Wonderful post listing great Beatles moments. The best part is that I can think of so many more. What a band.

March 31, 2006

I love this picture

The lyrics to the classic "Ca Plane Pour Moi," translated into English.

March 30, 2006

Old Friends, or, strip-mining the cultural landscape of my soul

Simon and Garfunkel "Live @ Central Park" DVD timecode for all the places where a liberal reading could indicate tension between Simon and Garfunkel (via Adriana)

March 28, 2006

music's defeat?

Sitting at home with the window open, listening to the tree branches brush against each other outside and the occasional horn-honks of Flatbush Ave, bark of dog and squeal of child... this uncomposed ambience is my creativity engine lately.
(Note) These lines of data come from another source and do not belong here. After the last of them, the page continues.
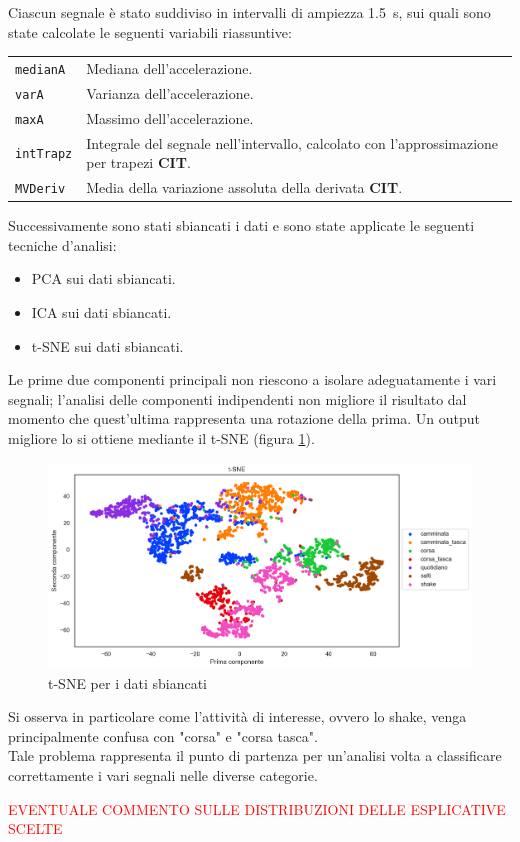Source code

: \documentclass[./main.tex]{subfiles}
\begin{document}
Ciascun segnale è stato suddiviso in intervalli di ampiezza \SI{1.5}{s}, sui quali sono state calcolate le seguenti variabili riassuntive:
\begin{table}[H]
	\begin{tabular}{ll}
		\texttt{medianA}& Mediana dell'accelerazione.\\
		\texttt{varA}& Varianza dell'accelerazione.\\
		\texttt{maxA}& Massimo dell'accelerazione.\\
		\texttt{intTrapz}& Integrale del segnale nell'intervallo, calcolato con l'approssimazione per trapezi \textbf{CIT}.\\
		\texttt{MVDeriv}& Media della variazione assoluta della derivata \textbf{CIT}.
	\end{tabular}
\end{table}
Successivamente sono stati sbiancati i dati e sono state applicate le seguenti tecniche d'analisi:
\begin{itemize}
	\item PCA sui dati sbiancati.
	\item ICA sui dati sbiancati.
	\item t-SNE sui dati sbiancati.
\end{itemize}
Le prime due componenti principali non riescono a isolare adeguatamente i vari segnali; l'analisi delle componenti indipendenti non migliore il risultato dal momento che quest'ultima rappresenta una rotazione della prima. Un output migliore lo si ottiene mediante il t-SNE (figura \ref{t-sne}). 
\begin{figure}[H]
	\centering
	\includegraphics[width=.8\textwidth, keepaspectratio]{../../figure/t-SNE.png}
	\caption{{ t-SNE per i dati sbiancati}}
	\label{t-sne}
\end{figure}
Si osserva in particolare come l'attività di interesse, ovvero lo shake, venga principalmente confusa con "corsa" e "corsa tasca". 
\\
Tale problema rappresenta il punto di partenza per un'analisi volta a classificare correttamente i vari segnali nelle diverse categorie.

\textcolor{red}{EVENTUALE COMMENTO SULLE DISTRIBUZIONI DELLE ESPLICATIVE SCELTE}
\end{document}
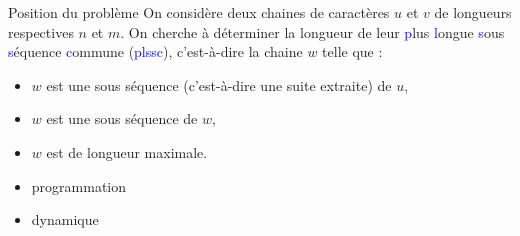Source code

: \documentclass[10pt]{beamer}
\begin{document}
\begin{frame}{\Ctitle}{\stitle}
	\begin{exampleblock}{Position du problème}
		On considère deux chaines de caractères $u$ et $v$ de longueurs respectives $n$ et $m$. On cherche à déterminer la longueur de leur \textcolor{blue}{p}lus \textcolor{blue}{l}ongue \textcolor{blue}{s}ous \textcolor{blue}{s}équence \textcolor{blue}{c}ommune (\textcolor{blue}{plssc}), c'est-à-dire la chaine $w$ telle que :
		\begin{itemize}
			\item<2-> $w$ est une sous séquence (c'est-à-dire une suite extraite) de $u$,
			\item<3-> $w$ est une sous séquence de $w$,
			\item<4-> $w$ est de longueur maximale.
		\end{itemize}
		\begin{itemize}
			\item<6-> {\sc progr\textcolor{BrickRed}{a}m\textcolor{BrickRed}{m}at\textcolor{BrickRed}{i}on}
			\item<7-> {\sc dyn\textcolor{BrickRed}{ami}que}
		\end{itemize}
	\end{exampleblock}
\end{frame}
\end{document}
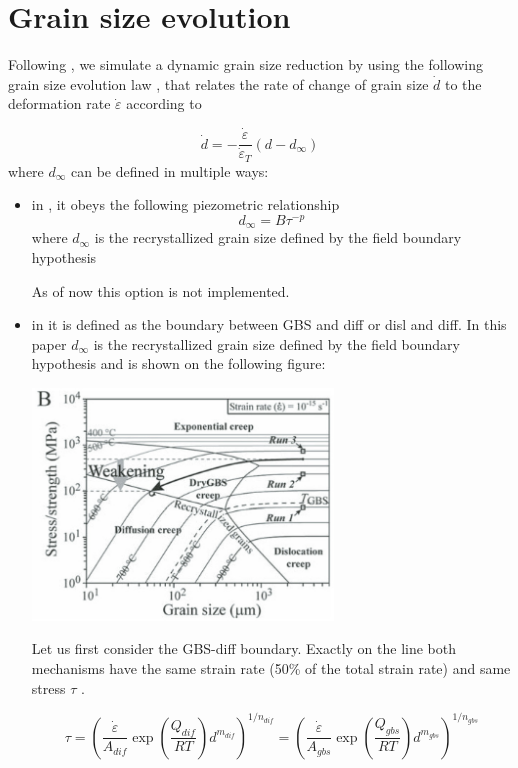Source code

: \documentclass[a4paper]{article}
\begin{document}
\section{Grain size evolution \label{seq:gsev}}

Following \textcite{prgu09}, we simulate a dynamic grain size reduction
by using the following grain size evolution law \textcite{brcp99}, that relates
the rate of change of grain size $\dot{d}$ to the 
deformation rate $\dot{\varepsilon}$ according to

\[
\dot{d} = -\frac{\dot\varepsilon}{\dot\varepsilon_T} (d-d_\infty)
\]
where $d_\infty$ can be defined in multiple ways:
\begin{itemize}
\item in \textcite{brcp99}, it obeys the following piezometric relationship
\[
d_\infty = B \tau^{-p}
\]
where $d_\infty$ is the recrystallized grain size defined
by the field boundary hypothesis

As of now this option is not implemented.

\item in \textcite{prgu09} it is defined as the boundary between
GBS and diff or disl and diff.
In this paper $d_\infty$ is the recrystallized grain size defined
by the field boundary hypothesis
and is  shown on the following figure:

\begin{center}
\includegraphics[width=8cm]{images/prgu09}
\end{center}

Let us first consider the GBS-diff boundary. Exactly on the line 
both mechanisms have the same strain rate (50\% of the total strain rate)
and same stress $\tau$ .

\[
\tau
=
\left(\frac{\dot\varepsilon}{A_{dif}}\exp\left(\frac{Q_{dif}}{RT} \right) d^{m_{dif}} \right)^{1/n_{dif}}
=
\left(\frac{\dot\varepsilon}{A_{gbs}} \exp\left(\frac{Q_{gbs}}{RT} \right)  d^{m_{gbs}} \right)^{1/n_{gbs}}
\]


\end{itemize}
\end{document}
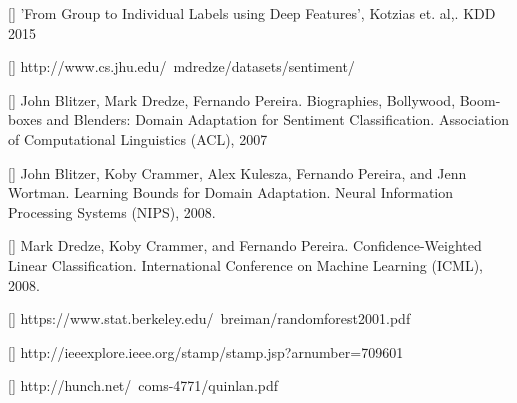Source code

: \documentclass{article} %
\begin{document}
[] 'From Group to Individual Labels using Deep Features', Kotzias et. al,. KDD 2015

[] http://www.cs.jhu.edu/~mdredze/datasets/sentiment/

[] John Blitzer, Mark Dredze, Fernando Pereira. Biographies, Bollywood, Boom-boxes and Blenders: Domain Adaptation for Sentiment Classification. Association of Computational Linguistics (ACL), 2007

[] John Blitzer, Koby Crammer, Alex Kulesza, Fernando Pereira, and Jenn Wortman. Learning Bounds for Domain Adaptation. Neural Information Processing Systems (NIPS), 2008.

[] Mark Dredze, Koby Crammer, and Fernando Pereira. Confidence-Weighted Linear Classification. International Conference on Machine Learning (ICML), 2008.

[] https://www.stat.berkeley.edu/~breiman/randomforest2001.pdf

[] http://ieeexplore.ieee.org/stamp/stamp.jsp?arnumber=709601

[] http://hunch.net/~coms-4771/quinlan.pdf



\end{document}

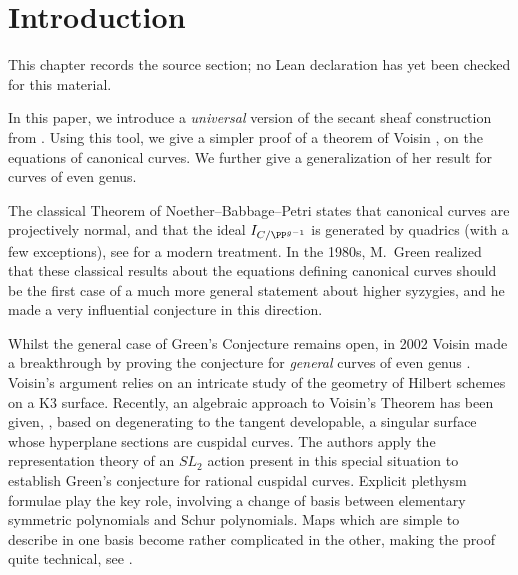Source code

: \chapter{Introduction}
\label{universal-secant-bundles-syzygies-canonical-curves-chapter-01}

\begin{remark}
\label{universal-secant-bundles-syzygies-canonical-curves-chapter-01-source}
This chapter records the source section; no Lean declaration has yet been checked for this material.
\notready
\end{remark}

In this paper, we introduce a \emph{universal} version of the secant sheaf construction from \cite{ein-lazarsfeld-asymptotic}. Using this tool, we give a simpler proof of a theorem of Voisin \cite{V1}, \cite{V2} on the equations of canonical curves. We further give a generalization of her result for curves of even genus.

 The classical Theorem of Noether--Babbage--Petri states that canonical curves are projectively normal, and that the ideal $I_{C/\PP^{g-1}}$ is generated by quadrics (with a few exceptions), see \cite{arbarello-sernesi-petri} for a modern treatment. In the 1980s, M.\ Green realized that these classical results about the equations defining canonical curves should be the first case of a much more general statement about higher syzygies, and he made a very influential conjecture \cite{green-koszul} in this direction.

Whilst the general case of Green's Conjecture remains open, in 2002 Voisin made a breakthrough by proving the conjecture for \emph{general} curves of even genus \cite{V1}.  Voisin's argument relies on an intricate study of the geometry of Hilbert schemes on a K3 surface. Recently, an algebraic approach to Voisin's Theorem has been given, \cite{AFPRW}, based on degenerating to the tangent developable, a singular surface whose hyperplane sections are cuspidal curves. The authors apply the representation theory of an $SL_2$ action present in this special situation to establish Green's conjecture for rational cuspidal curves. Explicit plethysm formulae play the key role, involving a change of basis between elementary symmetric polynomials and Schur polynomials. Maps which are simple to describe in one basis become rather complicated in the other, making the proof quite technical, see \cite[\S 5.5--5.7]{AFPRW}.


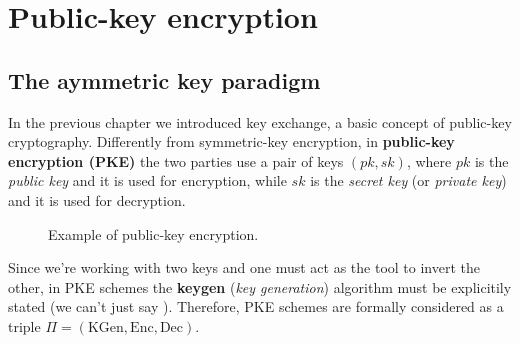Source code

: \documentclass[a4paper, 12pt]{report}
\begin{document}
    \chapter{Public-key encryption}

    \section{The aymmetric key paradigm}

    In the previous chapter we introduced key exchange, a basic concept of public-key cryptography. Differently from symmetric-key encryption, in \textbf{public-key encryption (PKE)} the two parties use a pair of keys $(pk, sk)$, where $pk$ is the \textit{public key} and it is used for encryption, while $sk$ is the \textit{secret key} (or \textit{private key}) and it is used for decryption.  

    \begin{figure}[H]
        \centering


        \caption{Example of public-key encryption.}
    \end{figure}

    Since we're working with two keys and one must act as the tool to invert the other, in PKE schemes the \textbf{keygen} (\textit{key generation}) algorithm must be explicitily stated (we can't just say ). Therefore, PKE schemes are formally considered as a triple $\Pi = (\mathrm{KGen}, \mathrm{Enc}, \mathrm{Dec})$. 
\end{document}
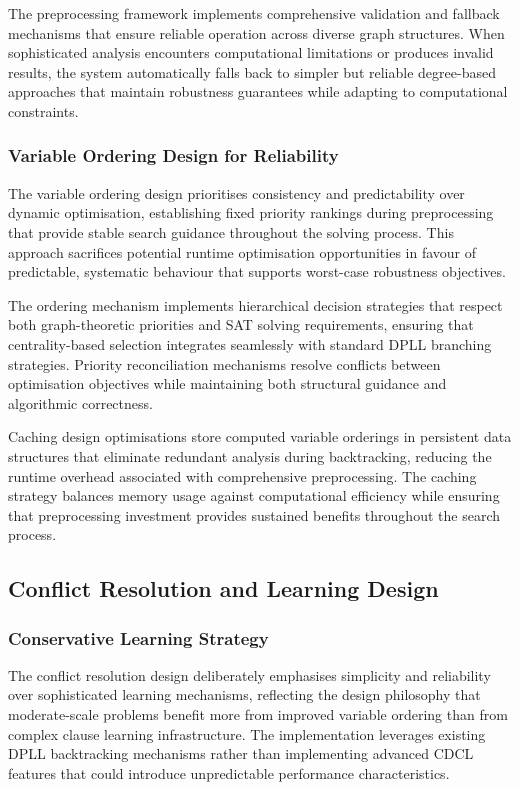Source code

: The preprocessing framework implements comprehensive validation and fallback mechanisms that ensure reliable operation across diverse graph structures. When sophisticated analysis encounters computational limitations or produces invalid results, the system automatically falls back to simpler but reliable degree-based approaches that maintain robustness guarantees while adapting to computational constraints.

\subsubsection{Variable Ordering Design for Reliability}

The variable ordering design prioritises consistency and predictability over dynamic optimisation, establishing fixed priority rankings during preprocessing that provide stable search guidance throughout the solving process. This approach sacrifices potential runtime optimisation opportunities in favour of predictable, systematic behaviour that supports worst-case robustness objectives.

The ordering mechanism implements hierarchical decision strategies that respect both graph-theoretic priorities and SAT solving requirements, ensuring that centrality-based selection integrates seamlessly with standard DPLL branching strategies. Priority reconciliation mechanisms resolve conflicts between optimisation objectives while maintaining both structural guidance and algorithmic correctness.

Caching design optimisations store computed variable orderings in persistent data structures that eliminate redundant analysis during backtracking, reducing the runtime overhead associated with comprehensive preprocessing. The caching strategy balances memory usage against computational efficiency while ensuring that preprocessing investment provides sustained benefits throughout the search process.

\subsection{Conflict Resolution and Learning Design}

\subsubsection{Conservative Learning Strategy}

The conflict resolution design deliberately emphasises simplicity and reliability over sophisticated learning mechanisms, reflecting the design philosophy that moderate-scale problems benefit more from improved variable ordering than from complex clause learning infrastructure. The implementation leverages existing DPLL backtracking mechanisms rather than implementing advanced CDCL features that could introduce unpredictable performance characteristics.

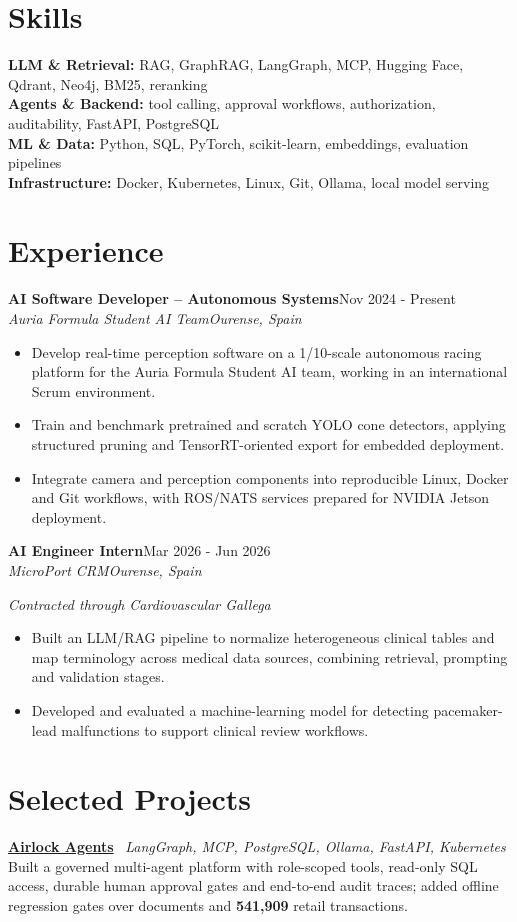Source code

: \documentclass[10pt,a4paper]{article}
\newcommand{\entry}[4]{
  \textbf{#1}\hfill{\small #2}\\[-1pt]
  \textit{#3}\hfill{\small\textit{#4}}\par\vspace{-1.5pt}
}
\newcommand{\project}[3]{
  \textbf{#1} \textbar\ {\small\color{muted}\textit{#2}}\\[-1.5pt]
  #3\par\vspace{2pt}
}
\begin{document}
\section{Skills}
\textbf{LLM \& Retrieval:} RAG, GraphRAG, LangGraph, MCP, Hugging Face, Qdrant, Neo4j, BM25, reranking\\
\textbf{Agents \& Backend:} tool calling, approval workflows, authorization, auditability, FastAPI, PostgreSQL\\
\textbf{ML \& Data:} Python, SQL, PyTorch, scikit-learn, embeddings, evaluation pipelines\\
\textbf{Infrastructure:} Docker, Kubernetes, Linux, Git, Ollama, local model serving

\section{Experience}
\entry{AI Software Developer -- Autonomous Systems}{Nov 2024 - Present}{Auria Formula Student AI Team}{Ourense, Spain}
\begin{itemize}
  \item Develop real-time perception software on a 1/10-scale autonomous racing platform for the Auria Formula Student AI team, working in an international Scrum environment.
  \item Train and benchmark pretrained and scratch YOLO cone detectors, applying structured pruning and TensorRT-oriented export for embedded deployment.
  \item Integrate camera and perception components into reproducible Linux, Docker and Git workflows, with ROS/NATS services prepared for NVIDIA Jetson deployment.
\end{itemize}

\entry{AI Engineer Intern}{Mar 2026 - Jun 2026}{MicroPort CRM}{Ourense, Spain}
{\small\color{muted}\textit{Contracted through Cardiovascular Gallega}}\par\vspace{-1.5pt}
\begin{itemize}
  \item Built an LLM/RAG pipeline to normalize heterogeneous clinical tables and map terminology across medical data sources, combining retrieval, prompting and validation stages.
  \item Developed and evaluated a machine-learning model for detecting pacemaker-lead malfunctions to support clinical review workflows.
\end{itemize}

\section{Selected Projects}
\project{\href{https://lucasfiz.dev/en/projects/airlock-agents}{Airlock Agents}}{LangGraph, MCP, PostgreSQL, Ollama, FastAPI, Kubernetes}{Built a governed multi-agent platform with role-scoped tools, read-only SQL access, durable human approval gates and end-to-end audit traces; added offline regression gates over documents and \textbf{541,909} retail transactions.}
\end{document}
From a comment on Click opera - Ubiquity is the abyss.

March 20, 2006

want to wreck my stockings in some juke box dive

Bill Anderson created a bowling alley in the basement when their daughter was growing up. Eventually, his daughter developed enough skill to amass several trophies in the sport which will be on display.

Portrait of young Joni Mitchell

March 13, 2006

born slippy

Rick [Smith] came up with a rhythm and I started singing over it. The vocals were done in one take. When I lost my place, I'd repeat the same line; that's why it goes, "lager, lager, lager, lager".

Guardian Unlimited: We asked 12 artists how they created one of their classic tracks.

February 1, 2006

Awwwww strich

The Huffington Post's Contagious Media Festival launched today, and my early favorite is Awwwwstrich. It's only thirty seconds and well worth your time. In fact, I would wager that if you watch it twenty times it's a good use of ten minutes.

January 28, 2006

the ninja's lament

New York Times correction:

A film review in Weekend on Friday about "Le Pont des Arts" misspelled a word in the title of a Monteverdi madrigal that a character sings on a recording. It is "Lamento della ninfa," not "ninja."

January 27, 2006

This FM

Adriana wanted to hear some records tonight. This is what I played for her:
  • Camu Tao / El-P - WMR Everytime I listen to this I think "I should like this more than I do." It's just boring after a couple listens.
  • Method Man - Bring the Pain
  • Camp Lo/Run/Kid Capri - Come On - We listened to that "kiiiiiid uh-huh" part around 100 times. (that part is like 2 seconds long)
  • Gary Numan - Cars
  • LL - Rock the Bells We started with the Original mix, but I flipped it quickly. Then I cut the record with my fingernail.
No one else is posting to randomWalks, so y'all are stuck with this. hi.

December 2, 2005

ketjak

UbuWeb Ethnopoetics: Ketjak -- The Ramayana Monkey Dance

Performed by more than 200 men seated in tight concentric circles around a small central space reserved for the chief protagonists, the ketjak (loosely called "Monkey Chant") was first recorded in Bali by David Lewiston and released by Nonesuch Records in 1969. As a spectacular and alternative performance mode, it has had a germinal influence on western performance and poetics since then.

June 3, 2005

mecca the ladybug changing like seasons

"It was important for me to be an 'at-home' mom," she explains. "I kept the kids close by; they came with me to record and I home-schooled them up until recently. I was very close to my parents; I always wanted to have my children close to me. It's difficult now that they're going to be with a nanny on this tour."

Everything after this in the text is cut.